The absent presence of trauma is a common trope in post-9/11 fiction, and beyond DeLillo’s subtle networks, William Gibson firmly and explicitly inscribes his 9/11 novel into code. In Pattern Recognition, protagonist Cayce Pollard is a ‘coolhunter’ on the quest for fashion novelties who live off and within a parallel universe in which the Vietnam War functions as a designer’s tool in hip restaurants. Her father, a former secret agent for the US government, went missing on 9/11, and Cayce feels more and more at home in the online forum ‘F:F:F’ which is dedicated to uncovering enigmatic fragments of a video footage hidden in code. Its estranged, noir aesthetic refuses any certainty of time, plot or setting, and it is this timeless, serene quality that draws Cayce in. Typically for the ambivalent economies of the novel, her boss Bigend soon decides that this video art is also a fine piece of guerrilla marketing, and he sends Cayce on a global quest for its makers. She eventually succeeds after travelling through global geographical and virtual spaces, and finds a traumatized young woman severely injured in a post-Soviet Union terrorist attack. The complex codes of the watermarked video footage enable her to publish videos while simultaneously hiding her own traces, but these codes are not arbitrary: they can be translated into a t-shaped map – the exact outline of the piece of shrapnel in lodged in the head of Nora Volkova, the maker of the footage. Cayce, an intuitive talent who can sense the effectivity of a logo in her own bodily, allergic reactions, has the right sensorium to find the origin of this trauma art embodied in code.
The further we move away from the attacks, the further this triangle between embodiment, digitization and trauma develops. Thomas Pynchon’s 2013 novel The Bleeding Edge, further removed from 9/11 but still defined by it, turns the crisis of trauma into a crisis of reality in a digital age in the convoluted cityspaces and deep, virtual spaces of .
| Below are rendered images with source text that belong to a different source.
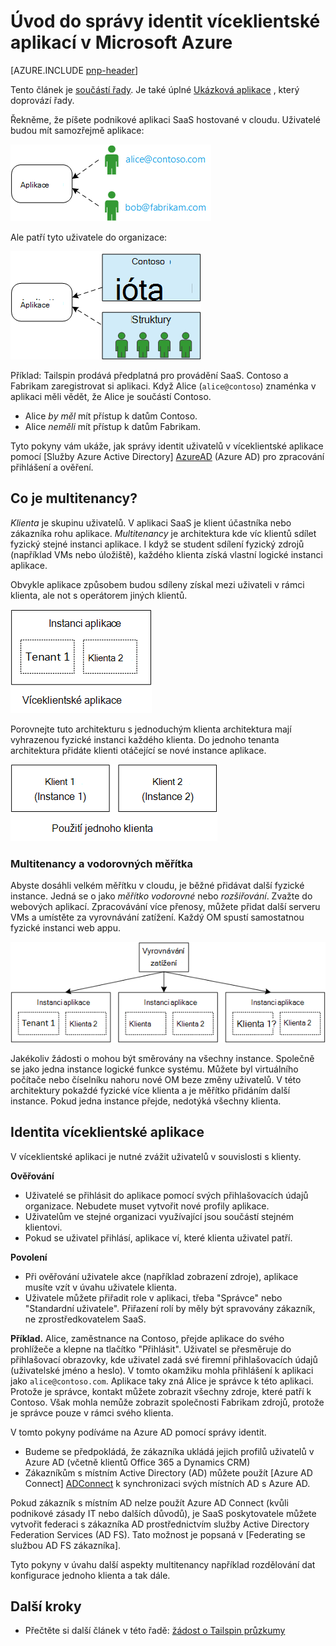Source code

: <properties
   pageTitle="Správa identit víceklientské aplikací | Microsoft Azure"
   description="Úvod do správy identit víceklientské aplikací"
   services=""
   documentationCenter="na"
   authors="MikeWasson"
   manager="roshar"
   editor=""
   tags=""/>

<tags
   ms.service="guidance"
   ms.devlang="dotnet"
   ms.topic="article"
   ms.tgt_pltfrm="na"
   ms.workload="na"
   ms.date="06/02/2016"
   ms.author="mwasson"/>

# <a name="introduction-to-identity-management-for-multitenant-applications-in-microsoft-azure"></a>Úvod do správy identit víceklientské aplikací v Microsoft Azure

[AZURE.INCLUDE [pnp-header](../../includes/guidance-pnp-header-include.md)]

Tento článek je [součástí řady]. Je také úplné [Ukázková aplikace] , který doprovází řady.

Řekněme, že píšete podnikové aplikaci SaaS hostované v cloudu. Uživatelé budou mít samozřejmě aplikace:

![Uživatelé](media/guidance-multitenant-identity/users.png)

Ale patří tyto uživatele do organizace:

![Organizační uživatelů](media/guidance-multitenant-identity/org-users.png)

Příklad: Tailspin prodává předplatná pro provádění SaaS. Contoso a Fabrikam zaregistrovat si aplikaci. Když Alice (`alice@contoso`) znaménka v aplikaci měli vědět, že Alice je součástí Contoso.

- Alice _by měl_ mít přístup k datům Contoso.
- Alice _neměli_ mít přístup k datům Fabrikam.

Tyto pokyny vám ukáže, jak správy identit uživatelů v víceklientské aplikace pomocí [Služby Azure Active Directory] [ AzureAD] (Azure AD) pro zpracování přihlášení a ověření.

## <a name="what-is-multitenancy"></a>Co je multitenancy?

_Klienta_ je skupinu uživatelů. V aplikaci SaaS je klient účastníka nebo zákazníka rohu aplikace. _Multitenancy_ je architektura kde víc klientů sdílet fyzický stejné instanci aplikace. I když se student sdílení fyzický zdrojů (například VMs nebo úložiště), každého klienta získá vlastní logické instanci aplikace.

Obvykle aplikace způsobem budou sdíleny získal mezi uživateli v rámci klienta, ale not s operátorem jiných klientů.

![Multitenant](media/guidance-multitenant-identity/multitenant.png)

Porovnejte tuto architekturu s jednoduchým klienta architektura mají vyhrazenou fyzické instanci každého klienta. Do jednoho tenanta architektura přidáte klienti otáčející se nové instance aplikace.

![Jednoho klienta](media/guidance-multitenant-identity/single-tenant.png)

### <a name="multitenancy-and-horizontal-scaling"></a>Multitenancy a vodorovných měřítka

Abyste dosáhli velkém měřítku v cloudu, je běžné přidávat další fyzické instance. Jedná se o jako _měřítko vodorovné_ nebo _rozšiřování_. Zvažte do webových aplikací. Zpracovávání více přenosy, můžete přidat další serveru VMs a umístěte za vyrovnávání zatížení. Každý OM spustí samostatnou fyzické instanci web appu.

![Webu služby Vyrovnávání zatížení](media/guidance-multitenant-identity/load-balancing.png)

Jakékoliv žádosti o mohou být směrovány na všechny instance. Společně se jako jedna instance logické funkce systému. Můžete byl virtuálního počítače nebo číselníku nahoru nové OM beze změny uživatelů. V této architektury pokaždé fyzické více klienta a je měřítko přidáním další instance. Pokud jedna instance přejde, nedotýká všechny klienta.

## <a name="identity-in-a-multitenant-app"></a>Identita víceklientské aplikace

V víceklientské aplikaci je nutné zvážit uživatelů v souvislosti s klienty.

**Ověřování**

- Uživatelé se přihlásit do aplikace pomocí svých přihlašovacích údajů organizace. Nebudete muset vytvořit nové profily aplikace.
- Uživatelům ve stejné organizaci využívající jsou součástí stejném klientovi.
- Pokud se uživatel přihlásí, aplikace ví, které klienta uživatel patří.

**Povolení**

- Při ověřování uživatele akce (například zobrazení zdroje), aplikace musíte vzít v úvahu uživatele klienta.
- Uživatele můžete přiřadit role v aplikaci, třeba "Správce" nebo "Standardní uživatele". Přiřazení rolí by měly být spravovány zákazník, ne zprostředkovatelem SaaS.

**Příklad.** Alice, zaměstnance na Contoso, přejde aplikace do svého prohlížeče a klepne na tlačítko "Přihlásit". Uživatel se přesměruje do přihlašovací obrazovky, kde uživatel zadá své firemní přihlašovacích údajů (uživatelské jméno a heslo). V tomto okamžiku mohla přihlášení k aplikaci jako `alice@contoso.com`. Aplikace taky zná Alice je správce k této aplikaci. Protože je správce, kontakt můžete zobrazit všechny zdroje, které patří k Contoso. Však mohla nemůže zobrazit společnosti Fabrikam zdrojů, protože je správce pouze v rámci svého klienta.

V tomto pokyny podíváme na Azure AD pomocí správy identit.

- Budeme se předpokládá, že zákazníka ukládá jejich profilů uživatelů v Azure AD (včetně klientů Office 365 a Dynamics CRM)
- Zákazníkům s místním Active Directory (AD) můžete použít [Azure AD Connect] [ ADConnect] k synchronizaci svých místních AD s Azure AD.

Pokud zákazník s místním AD nelze použít Azure AD Connect (kvůli podnikové zásady IT nebo dalších důvodů), je SaaS poskytovatele můžete vytvořit federaci s zákazníka AD prostřednictvím služby Active Directory Federation Services (AD FS). Tato možnost je popsaná v [Federating se službou AD FS zákazníka].

Tyto pokyny v úvahu další aspekty multitenancy například rozdělování dat konfigurace jednoho klienta a tak dále.

## <a name="next-steps"></a>Další kroky

- Přečtěte si další článek v této řadě: [žádost o Tailspin průzkumy][tailpin]

<!-- Links -->
[ADConnect]: ../active-directory/active-directory-aadconnect.md
[AzureAD]: https://azure.microsoft.com/documentation/services/active-directory/
[součástí řady]: guidance-multitenant-identity.md
[Federování se službou AD FS zákazníka]: guidance-multitenant-identity-adfs.md
[Ukázková aplikace]: https://github.com/Azure-Samples/guidance-identity-management-for-multitenant-apps
[tailpin]: guidance-multitenant-identity-tailspin.md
Trauma shatters what we know and hold for true, and these 9/11 texts find unexpected ways out of this. They are fictions of terror that embrace the reality of trauma within a digitized world. Beyond mourning, the experience of terror becomes the starting point for re-defining the place of the individual in the convoluted realities of our present day. These texts are a sensorium for a more humane present in the face of global terrorism.